= Task description =
The reply should reproduce every line of the data below word for word, minus any images.

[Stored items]
▬▬▬▬▬▬

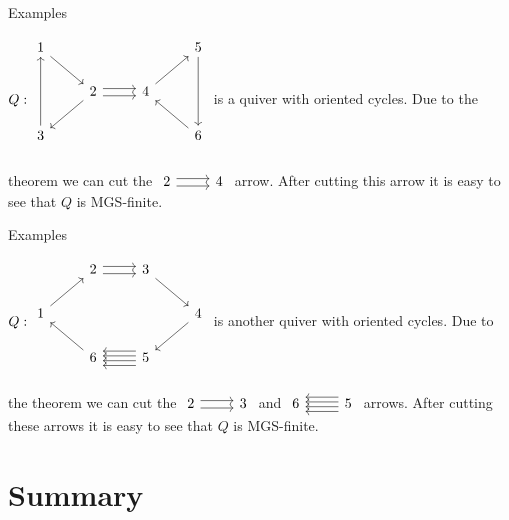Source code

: \documentclass{beamer}
\newcommand{\rightdoublearrow}{\arrow[r, shift right=0.6ex]\arrow[r, shift left=0.6ex]}
\newcommand{\leftquadruplearrow}{\arrow[l, shift right=1.2ex]\arrow[l, shift left=0.4ex]\arrow[l, shift right=0.4ex]\arrow[l, shift left=1.2ex]}
\begin{document}
\begin{frame}[fragile]{Examples}
\begin{example}
$Q:\begin{tikzcd}
1\arrow[rd] &                                             &                   &5\arrow[dd]\\
                 &2\arrow[dl]\rightdoublearrow & 4\arrow[ur] &\\
3\arrow[uu] &                                            &                  &6\arrow[ul]\\
\end{tikzcd}$ is a quiver with oriented cycles. Due to the theorem we can cut the $\begin{tikzcd}2\rightdoublearrow & 4\end{tikzcd}$ arrow. After cutting this arrow it is easy to see that $Q$ is MGS-finite.
\end{example}
\end{frame}

\begin{frame}[fragile]{Examples}
\begin{example}
$Q:\begin{tikzcd}
 &       2\rightdoublearrow                                      &  3\arrow[rd]&\\
1\arrow[ru]                 &    &  &4\arrow[dl]\\
 &     6\arrow[ul]                                       & 5\leftquadruplearrow                 &\\
\end{tikzcd}$ is another quiver with oriented cycles.  Due to the theorem we can cut the $\begin{tikzcd}2\rightdoublearrow & 3\end{tikzcd}$ and  $\begin{tikzcd}6 & 5\leftquadruplearrow\end{tikzcd}$ arrows. After cutting these arrows it is easy to see that $Q$ is MGS-finite.
\end{example}

\end{frame}
\section*{Summary}
\end{document}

▬▬▬▬▬▬

= Response =
Source code

: \documentclass{beamer}
\newcommand{\rightdoublearrow}{\arrow[r, shift right=0.6ex]\arrow[r, shift left=0.6ex]}
\newcommand{\leftquadruplearrow}{\arrow[l, shift right=1.2ex]\arrow[l, shift left=0.4ex]\arrow[l, shift right=0.4ex]\arrow[l, shift left=1.2ex]}
\begin{document}
\begin{frame}[fragile]{Examples}
\begin{example}
$Q:\begin{tikzcd}
1\arrow[rd] &                                             &                   &5\arrow[dd]\\
                 &2\arrow[dl]\rightdoublearrow & 4\arrow[ur] &\\
3\arrow[uu] &                                            &                  &6\arrow[ul]\\
\end{tikzcd}$ is a quiver with oriented cycles. Due to the theorem we can cut the $\begin{tikzcd}2\rightdoublearrow & 4\end{tikzcd}$ arrow. After cutting this arrow it is easy to see that $Q$ is MGS-finite.
\end{example}
\end{frame}

\begin{frame}[fragile]{Examples}
\begin{example}
$Q:\begin{tikzcd}
 &       2\rightdoublearrow                                      &  3\arrow[rd]&\\
1\arrow[ru]                 &    &  &4\arrow[dl]\\
 &     6\arrow[ul]                                       & 5\leftquadruplearrow                 &\\
\end{tikzcd}$ is another quiver with oriented cycles.  Due to the theorem we can cut the $\begin{tikzcd}2\rightdoublearrow & 3\end{tikzcd}$ and  $\begin{tikzcd}6 & 5\leftquadruplearrow\end{tikzcd}$ arrows. After cutting these arrows it is easy to see that $Q$ is MGS-finite.
\end{example}

\end{frame}
\section*{Summary}
\end{document}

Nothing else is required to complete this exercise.